Do Something. Anything at All. Seriously, Just Do Something to Get Started

Here is a slightly less magical plan: when you move your books out of Amazon, advertise or promote your books in some way. If you know a site that advertises to Nook users, book an ad for soon after your books go live on BN (and then tell me where you advertised, because non-Amazon ad sites are as rare as snipes). Do something. Anything at all to get some initial sales and, with any luck, provoke your books into continuing to sell.

Because here is another law of physics, one that might actually apply to books: a body at rest tends to stay at rest. A book that isn’t selling tends to continue not to sell. Anti-Select people like to talk about the opportunity cost of Select–all the potential non-Amazon sales you’re giving up by being exclusive to Amazon–but if you are in the other stores, and you’re not selling anything, then you’re incurring an opportunity cost by not being in Select, where you could be sparking sales through giveaways.

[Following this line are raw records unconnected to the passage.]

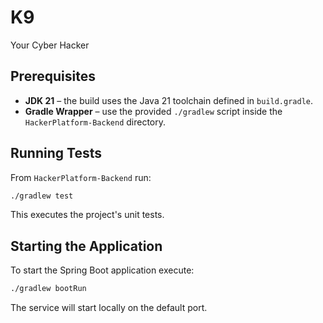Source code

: # K9
Your Cyber Hacker

## Prerequisites

- **JDK 21** – the build uses the Java 21 toolchain defined in `build.gradle`.
- **Gradle Wrapper** – use the provided `./gradlew` script inside the `HackerPlatform-Backend` directory.

## Running Tests

From `HackerPlatform-Backend` run:

```bash
./gradlew test
```

This executes the project's unit tests.

## Starting the Application

To start the Spring Boot application execute:

```bash
./gradlew bootRun
```

The service will start locally on the default port.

Even if you’re generally anti-marketing, then, do something to get sales going. Do a $0.99 sale along with a new release. Book an ad. Blog your ass off. Whatever. The goal is to get the new store you’re in to start selling your book for you so you don’t have to keep doing this stupid marketing stuff.

Here’s an example of all this junk in action. I published Melt Down, the sequel to Breakers, to Barnes & Noble on October 16. My October sales there were 8. 4 for Breakers, 4 for Melt Down. I made $16.30 in October. Melt Down was only out a couple weeks, so why don’t we double that to represent a full month going forward. 16 sales. 3-4/week. $30-40 a month. Whoopee.

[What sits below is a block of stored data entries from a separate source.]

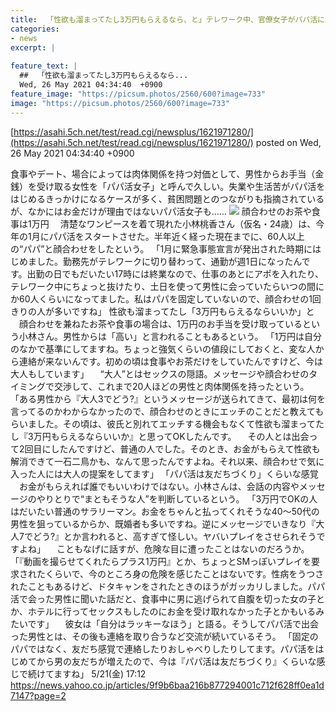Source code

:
 ```yaml
---
title:  「性欲も溜まってたし3万円もらえるなら、と」テレワーク中、官僚女子がパパ活に走ったワケ  
categories:
- news
excerpt: |
  
feature_text: |
  ##  「性欲も溜まってたし3万円もらえるなら...
  Wed, 26 May 2021 04:34:40  +0900
feature_image: "https://picsum.photos/2560/600?image=733"
image: "https://picsum.photos/2560/600?image=733"
---
```


[https://asahi.5ch.net/test/read.cgi/newsplus/1621971280/](https://asahi.5ch.net/test/read.cgi/newsplus/1621971280/)
posted on Wed, 26 May 2021 04:34:40  +0900

<!--more-->

食事やデート、場合によっては肉体関係を持つ対価として、男性からお手当（金銭）を受け取る女性を「パパ活女子」と呼んで久しい。失業や生活苦がパパ活をはじめるきっかけになるケースが多く、貧困問題とのつながりも指摘されているが、なかにはお金だけが理由ではないパパ活女子も…… ![](https://i.imgur.com/Nstjyzb.jpg) 顔合わせのお茶や食事は1万円 　清楚なワンピースを着て現れた小林桃香さん（仮名・24歳）は、今年の1月にパパ活をスタートさせた。半年近く経った現在までに、60人以上の“パパ”と顔合わせをしたという。 「1月に緊急事態宣言が発出された時期にはじめました。勤務先がテレワークに切り替わって、通勤が週1日になったんです。出勤の日でもだいたい17時には終業なので、仕事のあとにアポを入れたり、テレワーク中にちょっと抜けたり、土日を使って男性に会っていたらいつの間にか60人くらいになってました。私はパパを固定していないので、顔合わせの1回きりの人が多いですね」 性欲も溜まってたし「3万円もらえるならいいか」と 　顔合わせを兼ねたお茶や食事の場合は、1万円のお手当を受け取っているという小林さん。男性からは「高い」と言われることもあるという。 「1万円は自分のなかで基準にしてますね。ちょっと強気くらいの値段にしておくと、変な人から連絡が来ないんです。初めの頃は食事やお茶だけをしていたんですけど、今は大人もしています」 　“大人”とはセックスの隠語。メッセージや顔合わせのタイミングで交渉して、これまで20人ほどの男性と肉体関係を持ったという。 「ある男性から『大人3でどう?』というメッセージが送られてきて、最初は何を言ってるのかわからなかったので、顔合わせのときにエッチのことだと教えてもらいました。その頃は、彼氏と別れてエッチする機会もなくて性欲も溜まってたし『3万円もらえるならいいか』と思ってOKしたんです。 　その人とは出会って2回目にしたんですけど、普通の人でした。そのとき、お金がもらえて性欲も解消できて一石二鳥かも、なんて思ったんですよね。それ以来、顔合わせで気に入った人には大人の提案をしてます」 「パパ活は友だちづくり」くらいな感覚 　お金がもらえれば誰でもいいわけではない。小林さんは、会話の内容やメッセージのやりとりで“まともそうな人”を判断しているという。 「3万円でOKの人はだいたい普通のサラリーマン。お金をちゃんと払ってくれそうな40〜50代の男性を狙っているからか、既婚者も多いですね。逆にメッセージでいきなり『大人7でどう?』とか言われると、高すぎて怪しい。ヤバいプレイをさせられそうですよね」 　こともなげに話すが、危険な目に遭ったことはないのだろうか。 「『動画を撮らせてくれたらプラス1万円』とか、ちょっとSMっぽいプレイを要求されたくらいで、今のところ身の危険を感じたことはないです。性病をうつされたこともあるけど、ドタキャンをされたときのほうがガッカリしました。パパ活で会った男性に聞いた話だと、食事中に男に逃げられて自腹を切った女の子とか、ホテルに行ってセックスもしたのにお金を受け取れなかった子とかもいるみたいです」 　彼女は「自分はラッキーなほう」と語る。そうしてパパ活で出会った男性とは、その後も連絡を取り合うなど交流が続いているそう。 「固定のパパではなく、友だち感覚で連絡したりおしゃべりしたりしてます。パパ活をはじめてから男の友だちが増えたので、今は『パパ活は友だちづくり』くらいな感じで続けてますね」 5/21(金) 17:12 https://news.yahoo.co.jp/articles/9f9b6baa216b877294001c712f628ff0ea1d7147?page=2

In early November, dissatisfied with my new release sales everywhere, I threw a bunch of junk together. A guest post on my friend’s popular blog. An ENT ad. Etc. I reduced Breakers and Melt Down to $0.99. Aided by advertising, being on BN’s new releases list, and a $0.99 sale, I sold a few hundred copies over there. The boost was short-lived. About five days. After that, I restored them to $2.99 and $3.99. But even after things settled down, the sale had given them some visibility. Alsobots. A few reviews. Maybe a bit of word of mouth. Six weeks later, they’re continuing to sell about 3/day. $7/day, $200/month.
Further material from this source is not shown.